Reflection - Third Sunday of Easter 2021
Supper at Emmaus, Caravaggio (1601-02). Photo: Wikimedia Commons
This Sunday the gospel of Luke continues the post-resurrection story of Jesus. Last Sunday Thomas was the focus of attention with Jesus challenging him’ to believe’.
This week the gospel begins with the arrival of two disciples back in Jerusalem full of the news that they have seen the Lord. They had been walking to Emmaus and they had recognised him when he ‘broke bread’ with them. As they were speaking he appears among them.
They are dumbfounded as anyone would be. In a similar fashion to John’s gospel, he shows them his hands and feet and encourages them to believe in him. Like Thomas, they are dumbfounded and bewildered but he encourages them to believe that it is himself and they are full of joy.
For good measure, he eats a piece of fish. Ghosts don’t eat, they don’t need to. So does Jesus need to eat in his resurrected body? Probably not, but he is proving a point that he is real! There is a lot to understand here.
One thing is sure, the events have happened, he has died and he is risen.

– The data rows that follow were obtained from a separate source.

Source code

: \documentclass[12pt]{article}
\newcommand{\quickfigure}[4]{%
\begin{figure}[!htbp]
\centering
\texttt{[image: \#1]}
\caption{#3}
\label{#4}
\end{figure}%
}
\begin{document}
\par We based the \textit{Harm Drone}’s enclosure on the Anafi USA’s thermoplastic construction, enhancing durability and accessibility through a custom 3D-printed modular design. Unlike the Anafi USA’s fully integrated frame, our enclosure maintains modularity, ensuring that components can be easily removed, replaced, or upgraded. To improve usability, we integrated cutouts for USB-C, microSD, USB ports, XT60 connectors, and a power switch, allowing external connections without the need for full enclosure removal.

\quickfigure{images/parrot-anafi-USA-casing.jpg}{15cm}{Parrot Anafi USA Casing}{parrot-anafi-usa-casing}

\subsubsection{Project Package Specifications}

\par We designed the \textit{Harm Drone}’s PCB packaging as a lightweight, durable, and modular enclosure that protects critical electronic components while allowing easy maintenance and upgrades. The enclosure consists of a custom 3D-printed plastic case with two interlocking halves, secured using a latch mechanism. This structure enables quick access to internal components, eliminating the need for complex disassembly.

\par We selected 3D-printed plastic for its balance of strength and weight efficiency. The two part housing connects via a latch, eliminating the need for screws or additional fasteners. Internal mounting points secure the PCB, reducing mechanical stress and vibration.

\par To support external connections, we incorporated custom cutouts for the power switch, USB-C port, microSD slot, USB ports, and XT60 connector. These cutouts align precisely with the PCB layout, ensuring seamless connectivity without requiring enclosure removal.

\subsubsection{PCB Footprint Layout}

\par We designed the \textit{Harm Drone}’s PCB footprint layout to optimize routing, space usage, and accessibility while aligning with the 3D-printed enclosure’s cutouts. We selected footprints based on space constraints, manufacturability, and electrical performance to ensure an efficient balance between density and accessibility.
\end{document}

Now those events have to be explained and understood and passed on to the people of the world.
The scriptures have a beginning and an end. There is forward direction from the beginning both for the creation of the world and the beginning of salvation history with the call of Abraham. There is a plan unfolding ceaselessly which the Jewish people understood after a fashion because they knew their scriptures and it is there.
God acts; those actions are followed by the desire and need of the people of God to understand what they mean? Jesus says that everything written in the Law of Moses, the Prophets and the Psalms had to be fulfilled and now he will explain it them.
The gospel this Sunday mentions that he opened their minds to understand what he had done and what it meant. The disciples on the road first and then the apostles and disciples in Jerusalem are brought into understanding the truth of his life. We have been doing it ever since. ‘What do events mean today in the light of the resurrection of Jesus? He had been the wrong kind of messiah. But now all is being revealed.
Especially poignant and difficult to hear might have been the bigger story of his death - that it was part of a bigger plan of God, repentance for the forgiveness of sins. They who had been unfaithful would now preach the faithfulness of God made alive in Jesus Christ.
This new understanding of life would begin in the holy city, Jerusalem. This small band of people were the witnesses of the beginning of these extraordinary events.
In the Acts of the Apostles Luke informs us how the plan is instigated by an outpouring of the Holy Spirit on them. And here we are!.
Columban Fr Gary Walker is currently living at the Columban house in Sandgate, Brisbane.